Apply elements within the pipeline at this time to the providedSpliteratorAnd send the result to the provided receiver sink

  • abstract

    > S wrapAndCopyInto(S sink, Spliterator

    spliterator);

The size used to output the return value.

  • abstract

    void copyInto(Sink

    wrappedSink, Spliterator

    spliterator);

Used to transfer data fromSpliteratorThe obtained element is pushed into the provided receiverSink。 If it is known that there is a short circuit phase in the flow pipeline (including streamopflag#short_current), execute it after each elementSink#cancellationRequested(), if the request returns true, the execution is terminated. After this method is implemented, you need to abide by the sink protocol, that is, sink #begin – > sink #accept – > sink – > end

  • abstract

    void copyIntoWithCancel(Sink

    wrappedSink, Spliterator

    spliterator);

Used to transfer data fromSpliteratorThe obtained element is pushed into the provided receiverSink。 Execute after each elementSink#cancellationRequested(), if the request returns true, the execution is terminated. After this method is implemented, you need to abide by the sink protocol, that is, sink #begin – > sink #accept – > sink – > end

  • abstract

    Sink

    wrapSink(Sink

    sink);

This method is mainly used to package sink and traverse from downstream to upstreamAbstractPipelineAnd then packaged into a sink forcopyIntoThe corresponding method is executed iteratively within the method.

  • abstract Node.Builder

    makeNodeBuilder(long exactSizeIfKnown,IntFunction

    generator);

It is used to construct a node builder and convert it into an array to process the array type, which is the same as the output type defined by pipelinehelper.

  • abstract

    Node

    evaluate(Spliterator

    spliterator,boolean flatten,IntFunction

    generator);

This method applies the source splitter to all elements in the pipeline. For array processing. If the pipe has no middle(filter,map)Operation, and the source is supported by a node (source), the node will be returned (internal traversal and then return). This reduces the duplication of pipes composed of stateful operations and terminal operations that return arrays. For example: stream. Sorted(). Toarray(); This method corresponds toAbstractPipelineInternal code is as follows:

@Override
  @SuppressWarnings("unchecked")
  final  Node evaluate(Spliterator spliterator,
                                    boolean flatten,
                                    IntFunction generator) {
      if (isParallel()) {
          // @@@ Optimize if op of this pipeline stage is a stateful op
          return evaluateToNode(this, spliterator, flatten, generator);
      }
      else {
          Node.Builder nb = makeNodeBuilder(
                  exactOutputSizeIfKnown(spliterator), generator);
          return wrapAndCopyInto(nb, spliterator).build();
      }
  }
Copy code
AbstractPipeline

The abstract base class of the “pipeline” class is the core implementation of the flow interface and its original specialization. Used to represent the initial part of the flow pipeline, encapsulating the flow source and zero or more intermediate operations. For sequential flow, parallel flow and parallel flow without state intermediate operation, the data processing in the pipeline is completed in the process of “blocking” all operations at one time, that is, it is processed at the end. For a parallel flow with state operations, the execution is divided into multiple segments, where each state operation marks the end of one segment, each segment is evaluated separately, and the result is used as the input of the next segment. In all the above cases, the processing of source data is started only after the terminal operation.

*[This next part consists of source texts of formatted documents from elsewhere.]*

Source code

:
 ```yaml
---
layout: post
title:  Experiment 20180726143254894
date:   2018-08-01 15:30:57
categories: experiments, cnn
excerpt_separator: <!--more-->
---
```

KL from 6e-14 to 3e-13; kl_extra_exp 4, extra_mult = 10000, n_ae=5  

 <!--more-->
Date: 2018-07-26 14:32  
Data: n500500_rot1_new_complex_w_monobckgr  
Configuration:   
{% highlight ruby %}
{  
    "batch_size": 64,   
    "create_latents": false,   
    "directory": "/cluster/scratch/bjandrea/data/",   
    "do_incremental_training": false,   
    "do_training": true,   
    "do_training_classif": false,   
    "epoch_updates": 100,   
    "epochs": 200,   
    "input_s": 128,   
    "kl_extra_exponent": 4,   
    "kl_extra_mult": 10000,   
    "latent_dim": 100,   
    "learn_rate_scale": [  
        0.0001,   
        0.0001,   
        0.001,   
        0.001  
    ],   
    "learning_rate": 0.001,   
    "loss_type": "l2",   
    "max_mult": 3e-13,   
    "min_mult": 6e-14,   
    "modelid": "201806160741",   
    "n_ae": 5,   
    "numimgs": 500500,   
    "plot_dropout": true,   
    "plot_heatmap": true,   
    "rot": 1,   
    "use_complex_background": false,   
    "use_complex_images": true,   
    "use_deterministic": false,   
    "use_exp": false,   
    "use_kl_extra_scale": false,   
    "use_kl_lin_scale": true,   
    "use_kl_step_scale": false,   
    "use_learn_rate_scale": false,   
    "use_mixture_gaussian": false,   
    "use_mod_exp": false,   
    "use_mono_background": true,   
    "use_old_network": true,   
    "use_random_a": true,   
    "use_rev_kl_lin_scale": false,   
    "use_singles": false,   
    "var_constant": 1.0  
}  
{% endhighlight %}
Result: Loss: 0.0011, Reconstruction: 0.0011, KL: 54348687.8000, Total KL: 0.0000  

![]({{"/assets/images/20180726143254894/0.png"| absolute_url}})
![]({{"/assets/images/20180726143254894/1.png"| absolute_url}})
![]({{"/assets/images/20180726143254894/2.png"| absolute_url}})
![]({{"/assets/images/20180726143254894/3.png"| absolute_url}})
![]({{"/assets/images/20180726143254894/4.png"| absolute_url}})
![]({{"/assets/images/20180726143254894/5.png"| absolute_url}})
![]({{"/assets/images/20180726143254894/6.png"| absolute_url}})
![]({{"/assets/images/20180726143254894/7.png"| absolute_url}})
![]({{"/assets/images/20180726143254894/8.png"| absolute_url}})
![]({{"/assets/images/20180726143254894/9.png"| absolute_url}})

  • AbstractPipeline(Supplier> source,
    int sourceFlags, boolean parallel)

The first parameter of creating source stage specifies a supplier interface (factory mode). Only objects of splitter > can be generated. According to the incoming lambda implementation, extends SpliteratorUnderstand the PECS principles of generics.)

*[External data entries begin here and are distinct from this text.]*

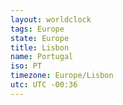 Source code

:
 ```yaml
---
layout: worldclock
tags: Europe
state: Europe
title: Lisbon
name: Portugal
iso: PT
timezone: Europe/Lisbon
utc: UTC -00:36
---
```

  • AbstractPipeline(Spliterator> source,
    int sourceFlags, boolean parallel)

Create the first parameter of the source stage, and formulate the splitter. Like the above construction method, directly analyze this method:

AbstractPipeline(Spliterator> source,
                    int sourceFlags, boolean parallel) {
       this.previousStage = null;
       this.sourceSpliterator = source;
       this.sourceStage = this;
       this.sourceOrOpFlags = sourceFlags & StreamOpFlag.STREAM_MASK;
       // The following is an optimization of:
       // StreamOpFlag.combineOpFlags(sourceOrOpFlags, StreamOpFlag.INITIAL_OPS_VALUE);
       this.combinedFlags = (~(sourceOrOpFlags << 1)) & StreamOpFlag.INITIAL_OPS_VALUE;
       this.depth = 0;
       this.parallel = parallel;
   }
Copy code

When creating the stream source phasepreviousStagebynullthis.sourceOrOpFlags = sourceFlags & StreamOpFlag.STREAM_MASK;Used to set the identification bit of the current stage.this.combinedFlags = (~(sourceOrOpFlags << 1)) & StreamOpFlag.INITIAL_OPS_VALUE;Add the operation ID of the stream in the source phase. ThiscombinedFlagsIt is the collection of all operations in the whole pipeline, which is parsed during the final specification operation.

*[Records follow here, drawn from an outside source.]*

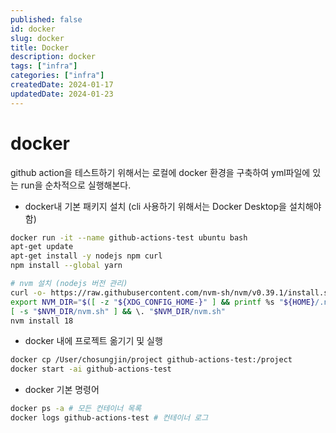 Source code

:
 ```yaml
---
published: false
id: docker
slug: docker
title: Docker
description: docker
tags: ["infra"]
categories: ["infra"]
createdDate: 2024-01-17
updatedDate: 2024-01-23
---
```


# docker

github action을 테스트하기 위해서는 로컬에 docker 환경을 구축하여
yml파일에 있는 run을 순차적으로 실행해본다.

- docker내 기본 패키지 설치 (cli 사용하기 위해서는 Docker Desktop을 설치해야함)
```bash
docker run -it --name github-actions-test ubuntu bash
apt-get update
apt-get install -y nodejs npm curl
npm install --global yarn

# nvm 설치 (nodejs 버전 관리)
curl -o- https://raw.githubusercontent.com/nvm-sh/nvm/v0.39.1/install.sh | bash
export NVM_DIR="$([ -z "${XDG_CONFIG_HOME-}" ] && printf %s "${HOME}/.nvm" || printf %s "${XDG_CONFIG_HOME}/nvm")"
[ -s "$NVM_DIR/nvm.sh" ] && \. "$NVM_DIR/nvm.sh"
nvm install 18
```

- docker 내에 프로젝트 옮기기 및 실행
```bash
docker cp /User/chosungjin/project github-actions-test:/project
docker start -ai github-actions-test
```

- docker 기본 명령어
```bash
docker ps -a # 모든 컨테이너 목록
docker logs github-actions-test # 컨테이너 로그
```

  • AbstractPipeline(AbstractPipeline previousStage, int opFlags)

Create downstream from upstreamPipeline

AbstractPipeline(AbstractPipeline, E_IN, ?> previousStage, int opFlags) {
      if (previousStage.linkedOrConsumed)
          throw new IllegalStateException(MSG_STREAM_LINKED);
      previousStage.linkedOrConsumed = true;
      previousStage.nextStage = this;

      this.previousStage = previousStage;
      this.sourceOrOpFlags = opFlags & StreamOpFlag.OP_MASK;
      this.combinedFlags = StreamOpFlag.combineOpFlags(opFlags, previousStage.combinedFlags);
      this.sourceStage = previousStage.sourceStage;
      if (opIsStateful())
          sourceStage.sourceAnyStateful = true;
      this.depth = previousStage.depth + 1;
  }
Copy code

this.sourceStage = previousStage.sourceStage;For upstream and downstream associations,this.combinedFlags = StreamOpFlag.combineOpFlags(opFlags, previousStage.combinedFlags);Add the upstream operation identification bit to the operation identification bit of this stage.depthRecords the intermediate operands for the entire pipeline.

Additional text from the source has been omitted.